■ TASK ■
Every line in the records below with the string "Boolean" is to be copied out.

BEGIN SUPPLIED RECORDS

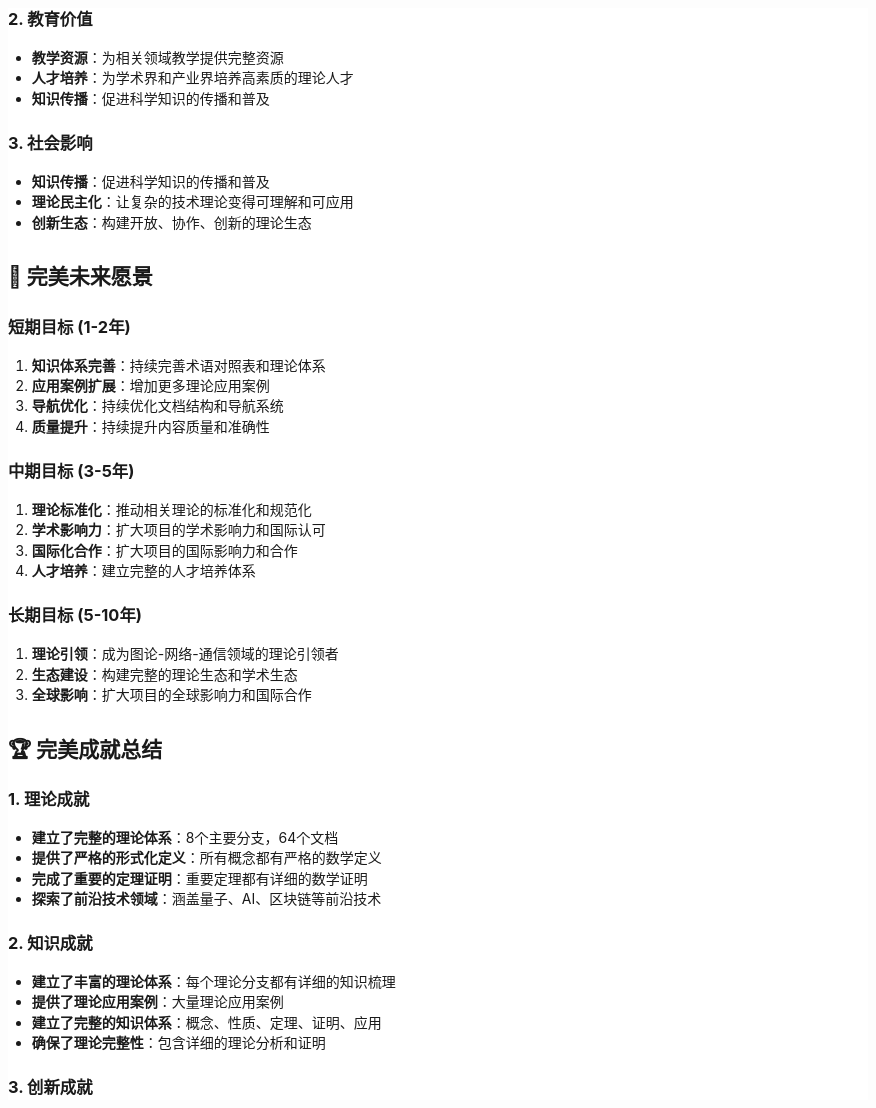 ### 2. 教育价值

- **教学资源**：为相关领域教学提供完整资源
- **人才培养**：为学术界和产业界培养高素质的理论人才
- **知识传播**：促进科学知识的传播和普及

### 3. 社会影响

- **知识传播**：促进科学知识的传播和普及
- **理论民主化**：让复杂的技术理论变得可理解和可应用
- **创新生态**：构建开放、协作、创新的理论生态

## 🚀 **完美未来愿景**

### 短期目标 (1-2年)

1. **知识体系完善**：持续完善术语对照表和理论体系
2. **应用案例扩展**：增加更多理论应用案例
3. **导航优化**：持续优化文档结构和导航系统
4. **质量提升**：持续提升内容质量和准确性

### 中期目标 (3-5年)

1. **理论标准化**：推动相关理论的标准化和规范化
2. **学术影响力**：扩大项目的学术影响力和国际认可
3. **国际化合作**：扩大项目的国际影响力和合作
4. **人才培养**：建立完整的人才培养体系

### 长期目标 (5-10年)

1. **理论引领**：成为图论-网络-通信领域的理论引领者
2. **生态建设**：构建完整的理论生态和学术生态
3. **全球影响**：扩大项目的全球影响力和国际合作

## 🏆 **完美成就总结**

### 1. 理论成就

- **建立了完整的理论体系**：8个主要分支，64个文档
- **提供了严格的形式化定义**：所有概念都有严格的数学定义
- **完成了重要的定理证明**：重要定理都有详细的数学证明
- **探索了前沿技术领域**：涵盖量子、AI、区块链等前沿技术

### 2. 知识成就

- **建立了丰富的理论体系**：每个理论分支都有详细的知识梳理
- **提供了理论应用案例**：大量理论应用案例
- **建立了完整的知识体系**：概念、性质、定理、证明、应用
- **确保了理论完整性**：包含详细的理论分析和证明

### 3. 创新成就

END SUPPLIED RECORDS
BEGIN SUPPLIED RECORDS

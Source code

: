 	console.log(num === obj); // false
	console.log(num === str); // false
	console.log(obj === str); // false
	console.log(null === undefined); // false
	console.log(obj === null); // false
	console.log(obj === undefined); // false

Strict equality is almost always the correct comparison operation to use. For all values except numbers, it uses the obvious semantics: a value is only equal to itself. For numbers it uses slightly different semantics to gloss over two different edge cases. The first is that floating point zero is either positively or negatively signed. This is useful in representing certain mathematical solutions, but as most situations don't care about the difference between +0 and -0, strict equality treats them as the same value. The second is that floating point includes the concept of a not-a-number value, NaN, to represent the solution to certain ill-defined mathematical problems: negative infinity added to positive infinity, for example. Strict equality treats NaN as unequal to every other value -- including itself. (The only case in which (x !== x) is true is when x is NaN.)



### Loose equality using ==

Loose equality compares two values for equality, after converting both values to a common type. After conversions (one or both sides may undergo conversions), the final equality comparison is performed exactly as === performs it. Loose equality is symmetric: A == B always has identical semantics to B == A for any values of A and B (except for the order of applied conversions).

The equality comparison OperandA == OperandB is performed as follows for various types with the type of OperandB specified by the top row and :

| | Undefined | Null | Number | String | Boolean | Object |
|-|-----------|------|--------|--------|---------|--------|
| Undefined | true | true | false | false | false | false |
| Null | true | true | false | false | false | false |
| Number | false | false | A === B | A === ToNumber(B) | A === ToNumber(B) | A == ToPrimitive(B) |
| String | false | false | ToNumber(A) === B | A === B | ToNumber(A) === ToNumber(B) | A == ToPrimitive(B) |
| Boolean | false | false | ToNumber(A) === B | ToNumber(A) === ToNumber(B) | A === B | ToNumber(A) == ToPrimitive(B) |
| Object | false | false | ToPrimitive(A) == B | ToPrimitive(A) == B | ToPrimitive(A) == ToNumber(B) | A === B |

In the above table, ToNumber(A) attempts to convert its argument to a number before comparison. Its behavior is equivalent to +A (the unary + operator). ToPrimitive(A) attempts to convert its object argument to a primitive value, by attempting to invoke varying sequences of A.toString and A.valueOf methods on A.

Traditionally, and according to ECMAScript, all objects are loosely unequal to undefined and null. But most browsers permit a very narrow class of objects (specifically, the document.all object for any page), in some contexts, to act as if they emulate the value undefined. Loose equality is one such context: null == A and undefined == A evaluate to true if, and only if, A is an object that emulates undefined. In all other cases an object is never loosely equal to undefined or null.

END SUPPLIED RECORDS

■ ANSWER ■
| | Undefined | Null | Number | String | Boolean | Object |
| Boolean | false | false | ToNumber(A) === B | ToNumber(A) === ToNumber(B) | A === B | ToNumber(A) == ToPrimitive(B) |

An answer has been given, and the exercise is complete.